Edited on Mon Dec-22-08 07:37 AM by greyhound1966
Great piece in MJ that looks at the often overlooked scourge of the industry, the dealers. Thanks to almost a century of buying legislation state by state, these guys are, literally, a law unto themselves.

According to industry analyst Art Spinella, president of CNW Research, fully 85 percent of Americans with a car loan have negative equity. Other studies show that these loan holders, on average, owe $4,400 more than their cars are worth. Millions of Americans didn't get upside down on their car loans without a lot of help. Enter the great scourge of the American consumer market: the car dealer. Car dealers have been out in force in recent days lobbying Congress and holding rallies at dealerships around the country to generate support for the rescue plan. As a result, there's been a fair amount of sepia-toned media coverage about the desperate plight of the poor, local car dealer, that pillar of the community who supplies softball teams with T-shirts. And it's true. These folks are now threatened right along with the Detroit assembly-line workers. The National Association of Auto Dealers predicts that 900 dealerships will fail over the next year.

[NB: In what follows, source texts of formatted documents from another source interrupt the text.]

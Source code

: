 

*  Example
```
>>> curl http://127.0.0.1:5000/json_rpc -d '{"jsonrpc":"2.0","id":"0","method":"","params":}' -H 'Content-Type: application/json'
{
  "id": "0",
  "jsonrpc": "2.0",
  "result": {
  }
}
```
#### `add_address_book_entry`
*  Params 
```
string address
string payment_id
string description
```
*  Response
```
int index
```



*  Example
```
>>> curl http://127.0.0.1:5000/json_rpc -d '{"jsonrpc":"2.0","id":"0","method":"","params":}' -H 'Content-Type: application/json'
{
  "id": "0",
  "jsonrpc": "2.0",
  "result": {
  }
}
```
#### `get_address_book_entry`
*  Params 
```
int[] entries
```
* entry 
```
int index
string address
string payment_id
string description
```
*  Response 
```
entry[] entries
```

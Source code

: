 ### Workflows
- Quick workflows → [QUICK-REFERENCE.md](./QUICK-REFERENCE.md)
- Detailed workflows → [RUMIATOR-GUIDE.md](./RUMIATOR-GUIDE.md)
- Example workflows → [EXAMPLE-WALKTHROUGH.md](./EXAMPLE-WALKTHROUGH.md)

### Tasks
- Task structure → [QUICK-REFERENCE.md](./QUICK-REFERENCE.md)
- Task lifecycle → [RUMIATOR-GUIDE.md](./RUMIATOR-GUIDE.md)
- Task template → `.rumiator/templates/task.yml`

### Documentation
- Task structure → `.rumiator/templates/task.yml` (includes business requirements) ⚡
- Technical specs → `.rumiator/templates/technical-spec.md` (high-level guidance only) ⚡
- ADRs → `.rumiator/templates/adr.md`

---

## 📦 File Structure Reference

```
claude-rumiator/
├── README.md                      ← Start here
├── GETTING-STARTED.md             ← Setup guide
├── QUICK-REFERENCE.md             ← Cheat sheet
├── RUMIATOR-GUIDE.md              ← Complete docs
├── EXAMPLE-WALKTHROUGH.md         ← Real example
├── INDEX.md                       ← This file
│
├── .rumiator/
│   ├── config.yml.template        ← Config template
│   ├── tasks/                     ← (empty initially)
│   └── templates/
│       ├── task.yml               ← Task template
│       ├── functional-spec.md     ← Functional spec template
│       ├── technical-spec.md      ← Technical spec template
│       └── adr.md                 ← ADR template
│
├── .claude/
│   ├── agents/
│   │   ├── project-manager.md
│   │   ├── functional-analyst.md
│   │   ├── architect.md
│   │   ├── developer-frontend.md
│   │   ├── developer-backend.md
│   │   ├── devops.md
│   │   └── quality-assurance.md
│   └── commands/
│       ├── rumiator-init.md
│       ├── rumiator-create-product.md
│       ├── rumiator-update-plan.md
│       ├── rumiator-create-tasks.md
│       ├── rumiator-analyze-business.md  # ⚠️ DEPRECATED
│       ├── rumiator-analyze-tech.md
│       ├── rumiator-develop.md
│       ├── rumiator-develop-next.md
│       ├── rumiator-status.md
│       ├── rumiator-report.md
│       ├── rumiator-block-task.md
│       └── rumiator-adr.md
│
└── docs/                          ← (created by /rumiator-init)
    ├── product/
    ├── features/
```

Lost in all the news coverage is the fact that many car dealers played a central role in creating the current mess. As franchisees of the manufacturers, car dealers don't make much money actually selling cars. The markups are pretty slim, and in recent years, Detroit has squeezed their dealerships for more and more profits. In the old days, car dealers would come up with creative ways to compensate for the small margins, such as rolling back odometers to sell cars for more than they were worth. But after Congress cracked down on the practice, dealers (and manufacturers, too) found a better way to pump up their bottom lines: selling financing.

Back in 2003, Forbes magazine observed that GM was better described as a bank that happens to make cars than as an automaker. At the time, as much as 90 percent of the company's profits came from its lending arm (which also had a mortgage branch), not from car sales. For the past decade, much of Detroit's output has been little more than a vehicle for selling credit, and the dealers have done the dirty work for them the way local mortgage brokers generated large volumes of questionable loans for big banks and finance firms.

Congress could also roll back a provision auto lenders won in the 2005 bankruptcy reform bill requiring individuals who file bankruptcy to repay the entirety of a car loan, even if they owed substantially more than their car was worth. Previously, someone in bankruptcy would only be required to pay back the loan up to the actual value of the car. Returning to the old system would allow more people to get out from under their debt—some of which was created through dealer fraud—and allow them to eventually rejoin the car market.


http://www.motherjones.com/washington_dispatch/2008/12/auto-bailout-dead-end-cars-on-credit-2.html">More to learn in the whole article.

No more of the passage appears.